Sprint 0
The objective of Sprint 0 is to unblock development for all team members working on the project. In Sprint 0 roles are not strictly defined. All team members augment the product manager’s workflow and contribute to the stories—from clarification to establishing acceptance criteria. This frees the product manager to spend valuable time with the team or to extract needed information from the client.
The whole team helps the product manager refine the backlog stories. Estimate, ask questions, and further refine the backlog using the INVEST principle—independent, estimable, small.
Suggestions for allocating Sprint 0 activities according to each role are as follows:
ROLE | RESPONSIBILITY |
---|---|
Product manager | Refines the backlog by creating high-priority stories that meet DoR during week one of Sprint 0; arranges introductions between the client team and the Devbridge working team; and establishes recurring sprint ceremony invites. |
Technical project lead | Creates high-level architecture documentation (involves other team members if necessary) and updates the Confluence page with engineering materials. |
Testers | Help the PM to refine the backlog and write acceptance criteria. The lead starts work on the testing strategy document. |
Designers | Draft and own a style guide for the project and prepare assets for the stories planned in Sprint 1. If sales materials exist, designers refine or repurpose assets to enable the front-end developers. If necessary, they can also run parallel research efforts for the discovery element of dual-track scrum. |
Developers | Set up the project structure, environment access, continuous integration, tools, and common components. At a minimum, a development environment should be ready by Sprint 1; ideally, a staging environment will be ready as well. Integration spikes are carried out to validate technical feasibility. |
Implementing product and technical best practices
One of the reasons for this book’s existence is to spread awareness of the unique configuration of our process—the things that make us successful, our clients continuously impressed with our work, and our teams constantly growing as professionals. We have often found ourselves discussing and comparing two similar projects, trying to determine why one was a poster child, and another a recovery effort from doom. Products are complex, many of the moving pieces—subjective, human in nature.
We decided that each project could be evaluated based on a set of criteria involving product health and technical maturity.
The product health score focuses on our best practices around process, product management, and product design. The aggregate score represents stakeholder attendance in sprints, consistency of retrospectives, standup participation from the full team, existence of definitions of ready and done, availability of users for product testing, and many other variables.

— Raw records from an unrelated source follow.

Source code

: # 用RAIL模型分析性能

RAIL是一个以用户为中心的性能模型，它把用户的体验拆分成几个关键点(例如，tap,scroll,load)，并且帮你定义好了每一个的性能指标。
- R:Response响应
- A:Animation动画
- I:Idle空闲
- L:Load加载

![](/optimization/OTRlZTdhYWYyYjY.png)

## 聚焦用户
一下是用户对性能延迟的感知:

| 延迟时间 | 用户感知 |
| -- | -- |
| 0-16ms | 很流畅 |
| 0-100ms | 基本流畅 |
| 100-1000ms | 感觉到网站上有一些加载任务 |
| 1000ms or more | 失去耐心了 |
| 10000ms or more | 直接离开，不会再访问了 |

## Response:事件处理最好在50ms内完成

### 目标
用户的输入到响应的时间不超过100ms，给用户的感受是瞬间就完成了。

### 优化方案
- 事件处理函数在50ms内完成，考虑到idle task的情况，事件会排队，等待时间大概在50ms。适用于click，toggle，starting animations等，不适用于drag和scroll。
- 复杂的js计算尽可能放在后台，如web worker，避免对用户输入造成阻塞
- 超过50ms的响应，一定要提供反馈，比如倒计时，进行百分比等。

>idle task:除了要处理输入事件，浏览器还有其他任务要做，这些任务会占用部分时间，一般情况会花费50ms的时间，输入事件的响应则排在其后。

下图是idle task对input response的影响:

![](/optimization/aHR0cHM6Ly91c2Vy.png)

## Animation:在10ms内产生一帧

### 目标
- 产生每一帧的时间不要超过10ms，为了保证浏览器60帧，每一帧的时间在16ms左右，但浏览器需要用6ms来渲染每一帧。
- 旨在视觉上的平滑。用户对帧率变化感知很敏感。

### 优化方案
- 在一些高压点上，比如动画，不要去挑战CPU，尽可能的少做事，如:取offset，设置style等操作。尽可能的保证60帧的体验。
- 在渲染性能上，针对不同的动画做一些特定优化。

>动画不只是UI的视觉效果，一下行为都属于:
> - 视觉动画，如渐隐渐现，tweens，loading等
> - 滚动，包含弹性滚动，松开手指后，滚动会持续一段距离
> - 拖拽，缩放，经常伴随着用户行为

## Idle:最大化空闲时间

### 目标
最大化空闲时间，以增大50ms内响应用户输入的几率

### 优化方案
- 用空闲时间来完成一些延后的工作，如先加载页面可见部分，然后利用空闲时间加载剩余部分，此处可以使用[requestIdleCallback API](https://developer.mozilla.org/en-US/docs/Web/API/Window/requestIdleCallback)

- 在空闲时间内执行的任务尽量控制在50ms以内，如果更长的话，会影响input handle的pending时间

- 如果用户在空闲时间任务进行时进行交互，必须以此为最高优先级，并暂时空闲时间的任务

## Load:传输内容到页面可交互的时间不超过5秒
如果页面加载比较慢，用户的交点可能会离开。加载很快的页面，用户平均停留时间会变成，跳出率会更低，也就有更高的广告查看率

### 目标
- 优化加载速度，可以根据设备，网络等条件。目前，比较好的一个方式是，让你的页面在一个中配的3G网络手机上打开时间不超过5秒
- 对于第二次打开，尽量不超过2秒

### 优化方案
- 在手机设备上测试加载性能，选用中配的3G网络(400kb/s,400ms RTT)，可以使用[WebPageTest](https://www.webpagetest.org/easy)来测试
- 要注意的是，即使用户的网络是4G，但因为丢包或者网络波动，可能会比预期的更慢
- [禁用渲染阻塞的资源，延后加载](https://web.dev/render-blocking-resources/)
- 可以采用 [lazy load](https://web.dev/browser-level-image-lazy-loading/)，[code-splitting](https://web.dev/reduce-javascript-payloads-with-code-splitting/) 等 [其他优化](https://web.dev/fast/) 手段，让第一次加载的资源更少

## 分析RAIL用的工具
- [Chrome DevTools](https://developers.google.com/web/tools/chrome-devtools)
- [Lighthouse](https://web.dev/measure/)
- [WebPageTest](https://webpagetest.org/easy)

The technical maturity score, on the other hand, represents our adherence to best practices from a software engineering perspective. The score represents implementation of best practices such as CI/CD, testing automation, environment access, performance testing, and many others.
Both scores are represented as percentages and higher numbers are better—project A is 75 percent technical maturity; project B is 95 percent maturity. Please don’t feel like this rating applies to your individual contribution and that lower scores somehow indicate you’re “failing”—quite the opposite. We leverage these ratings during a state of the union with the client and force the most painful issues—tracking, understanding, and communicating unreasonable bottlenecks (such as limited access into a staging environment, reluctance to attend demos). The scores are a lever we can use to improve your quality of life on the project, not to mention the general outcome of the product.